- [Goal of the exercise] Only an exact repetition of every entry counts as the answer.

- [Task input]
§

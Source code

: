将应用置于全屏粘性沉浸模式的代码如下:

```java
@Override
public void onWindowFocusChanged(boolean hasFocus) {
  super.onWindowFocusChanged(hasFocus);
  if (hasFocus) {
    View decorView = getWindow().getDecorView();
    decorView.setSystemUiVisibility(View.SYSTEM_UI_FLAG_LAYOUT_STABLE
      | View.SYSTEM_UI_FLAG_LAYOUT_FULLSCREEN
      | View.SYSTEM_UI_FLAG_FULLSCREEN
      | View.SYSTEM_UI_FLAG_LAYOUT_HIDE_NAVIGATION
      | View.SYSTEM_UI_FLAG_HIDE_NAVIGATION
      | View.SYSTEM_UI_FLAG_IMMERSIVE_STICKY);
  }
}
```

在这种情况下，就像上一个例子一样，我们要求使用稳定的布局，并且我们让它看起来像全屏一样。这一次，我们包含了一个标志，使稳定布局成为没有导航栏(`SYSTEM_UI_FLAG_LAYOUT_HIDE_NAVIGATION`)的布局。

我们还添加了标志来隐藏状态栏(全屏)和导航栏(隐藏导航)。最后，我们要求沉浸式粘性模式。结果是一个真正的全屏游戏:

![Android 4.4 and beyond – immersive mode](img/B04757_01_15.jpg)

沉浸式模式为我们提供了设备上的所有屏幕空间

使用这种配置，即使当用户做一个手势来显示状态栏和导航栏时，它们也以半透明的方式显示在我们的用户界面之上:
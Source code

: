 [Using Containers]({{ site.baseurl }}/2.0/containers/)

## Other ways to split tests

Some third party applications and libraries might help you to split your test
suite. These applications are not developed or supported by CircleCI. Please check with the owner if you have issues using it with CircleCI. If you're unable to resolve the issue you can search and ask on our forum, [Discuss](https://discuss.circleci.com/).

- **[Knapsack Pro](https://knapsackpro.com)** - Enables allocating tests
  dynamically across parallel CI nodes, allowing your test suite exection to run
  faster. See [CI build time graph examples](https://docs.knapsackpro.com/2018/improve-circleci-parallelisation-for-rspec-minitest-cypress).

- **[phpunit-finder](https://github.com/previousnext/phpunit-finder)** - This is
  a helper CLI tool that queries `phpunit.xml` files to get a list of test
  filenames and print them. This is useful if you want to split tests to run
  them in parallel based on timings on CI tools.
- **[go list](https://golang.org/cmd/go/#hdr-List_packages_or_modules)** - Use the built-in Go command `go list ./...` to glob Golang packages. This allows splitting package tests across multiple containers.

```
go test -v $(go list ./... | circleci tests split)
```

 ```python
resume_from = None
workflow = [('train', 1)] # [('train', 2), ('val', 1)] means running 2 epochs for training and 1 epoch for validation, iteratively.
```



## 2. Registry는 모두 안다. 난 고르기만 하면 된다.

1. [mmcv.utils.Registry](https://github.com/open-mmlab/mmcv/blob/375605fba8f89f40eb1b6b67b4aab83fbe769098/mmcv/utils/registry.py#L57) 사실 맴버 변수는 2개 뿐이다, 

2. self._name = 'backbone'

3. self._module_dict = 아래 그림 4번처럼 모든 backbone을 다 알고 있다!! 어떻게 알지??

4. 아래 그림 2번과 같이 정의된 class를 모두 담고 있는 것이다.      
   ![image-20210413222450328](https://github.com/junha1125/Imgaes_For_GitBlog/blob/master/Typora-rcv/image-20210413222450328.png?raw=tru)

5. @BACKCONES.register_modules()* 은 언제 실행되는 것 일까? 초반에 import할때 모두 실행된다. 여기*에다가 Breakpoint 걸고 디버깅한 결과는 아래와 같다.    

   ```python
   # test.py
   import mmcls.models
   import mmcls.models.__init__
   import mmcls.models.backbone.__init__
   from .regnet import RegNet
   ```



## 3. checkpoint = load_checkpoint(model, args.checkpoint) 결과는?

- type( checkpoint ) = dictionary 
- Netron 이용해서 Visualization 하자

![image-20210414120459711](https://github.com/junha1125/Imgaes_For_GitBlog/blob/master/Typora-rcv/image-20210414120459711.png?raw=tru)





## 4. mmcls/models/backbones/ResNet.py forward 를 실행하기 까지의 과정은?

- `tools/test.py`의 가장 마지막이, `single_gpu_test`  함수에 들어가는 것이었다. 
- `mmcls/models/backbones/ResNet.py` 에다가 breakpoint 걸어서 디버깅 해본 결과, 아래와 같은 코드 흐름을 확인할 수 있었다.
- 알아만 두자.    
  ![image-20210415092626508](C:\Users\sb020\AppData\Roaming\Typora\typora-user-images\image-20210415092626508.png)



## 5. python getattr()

§

- [Task solution]
Source code

:将应用置于全屏粘性沉浸模式的代码如下:

```java
@Override
public void onWindowFocusChanged(boolean hasFocus) {
  super.onWindowFocusChanged(hasFocus);
  if (hasFocus) {
    View decorView = getWindow().getDecorView();
    decorView.setSystemUiVisibility(View.SYSTEM_UI_FLAG_LAYOUT_STABLE
      | View.SYSTEM_UI_FLAG_LAYOUT_FULLSCREEN
      | View.SYSTEM_UI_FLAG_FULLSCREEN
      | View.SYSTEM_UI_FLAG_LAYOUT_HIDE_NAVIGATION
      | View.SYSTEM_UI_FLAG_HIDE_NAVIGATION
      | View.SYSTEM_UI_FLAG_IMMERSIVE_STICKY);
  }
}
```

在这种情况下，就像上一个例子一样，我们要求使用稳定的布局，并且我们让它看起来像全屏一样。这一次，我们包含了一个标志，使稳定布局成为没有导航栏(`SYSTEM_UI_FLAG_LAYOUT_HIDE_NAVIGATION`)的布局。

我们还添加了标志来隐藏状态栏(全屏)和导航栏(隐藏导航)。最后，我们要求沉浸式粘性模式。结果是一个真正的全屏游戏:

![Android 4.4 and beyond – immersive mode](img/B04757_01_15.jpg)

沉浸式模式为我们提供了设备上的所有屏幕空间

使用这种配置，即使当用户做一个手势来显示状态栏和导航栏时，它们也以半透明的方式显示在我们的用户界面之上:
Source code

: [Using Containers]({{ site.baseurl }}/2.0/containers/)

## Other ways to split tests

Some third party applications and libraries might help you to split your test
suite. These applications are not developed or supported by CircleCI. Please check with the owner if you have issues using it with CircleCI. If you're unable to resolve the issue you can search and ask on our forum, [Discuss](https://discuss.circleci.com/).

- **[Knapsack Pro](https://knapsackpro.com)** - Enables allocating tests
  dynamically across parallel CI nodes, allowing your test suite exection to run
  faster. See [CI build time graph examples](https://docs.knapsackpro.com/2018/improve-circleci-parallelisation-for-rspec-minitest-cypress).

- **[phpunit-finder](https://github.com/previousnext/phpunit-finder)** - This is
  a helper CLI tool that queries `phpunit.xml` files to get a list of test
  filenames and print them. This is useful if you want to split tests to run
  them in parallel based on timings on CI tools.
- **[go list](https://golang.org/cmd/go/#hdr-List_packages_or_modules)** - Use the built-in Go command `go list ./...` to glob Golang packages. This allows splitting package tests across multiple containers.

```
go test -v $(go list ./... | circleci tests split)
```

 ```python
resume_from = None
workflow = [('train', 1)] # [('train', 2), ('val', 1)] means running 2 epochs for training and 1 epoch for validation, iteratively.
```



## 2. Registry는 모두 안다. 난 고르기만 하면 된다.

1. [mmcv.utils.Registry](https://github.com/open-mmlab/mmcv/blob/375605fba8f89f40eb1b6b67b4aab83fbe769098/mmcv/utils/registry.py#L57) 사실 맴버 변수는 2개 뿐이다, 

2. self._name = 'backbone'

3. self._module_dict = 아래 그림 4번처럼 모든 backbone을 다 알고 있다!! 어떻게 알지??

4. 아래 그림 2번과 같이 정의된 class를 모두 담고 있는 것이다.      
   ![image-20210413222450328](https://github.com/junha1125/Imgaes_For_GitBlog/blob/master/Typora-rcv/image-20210413222450328.png?raw=tru)

5. @BACKCONES.register_modules()* 은 언제 실행되는 것 일까? 초반에 import할때 모두 실행된다. 여기*에다가 Breakpoint 걸고 디버깅한 결과는 아래와 같다.    

   ```python
   # test.py
   import mmcls.models
   import mmcls.models.__init__
   import mmcls.models.backbone.__init__
   from .regnet import RegNet
   ```



## 3. checkpoint = load_checkpoint(model, args.checkpoint) 결과는?

- type( checkpoint ) = dictionary 
- Netron 이용해서 Visualization 하자

![image-20210414120459711](https://github.com/junha1125/Imgaes_For_GitBlog/blob/master/Typora-rcv/image-20210414120459711.png?raw=tru)





## 4. mmcls/models/backbones/ResNet.py forward 를 실행하기 까지의 과정은?

- `tools/test.py`의 가장 마지막이, `single_gpu_test`  함수에 들어가는 것이었다. 
- `mmcls/models/backbones/ResNet.py` 에다가 breakpoint 걸어서 디버깅 해본 결과, 아래와 같은 코드 흐름을 확인할 수 있었다.
- 알아만 두자.    
  ![image-20210415092626508](C:\Users\sb020\AppData\Roaming\Typora\typora-user-images\image-20210415092626508.png)



## 5. python getattr()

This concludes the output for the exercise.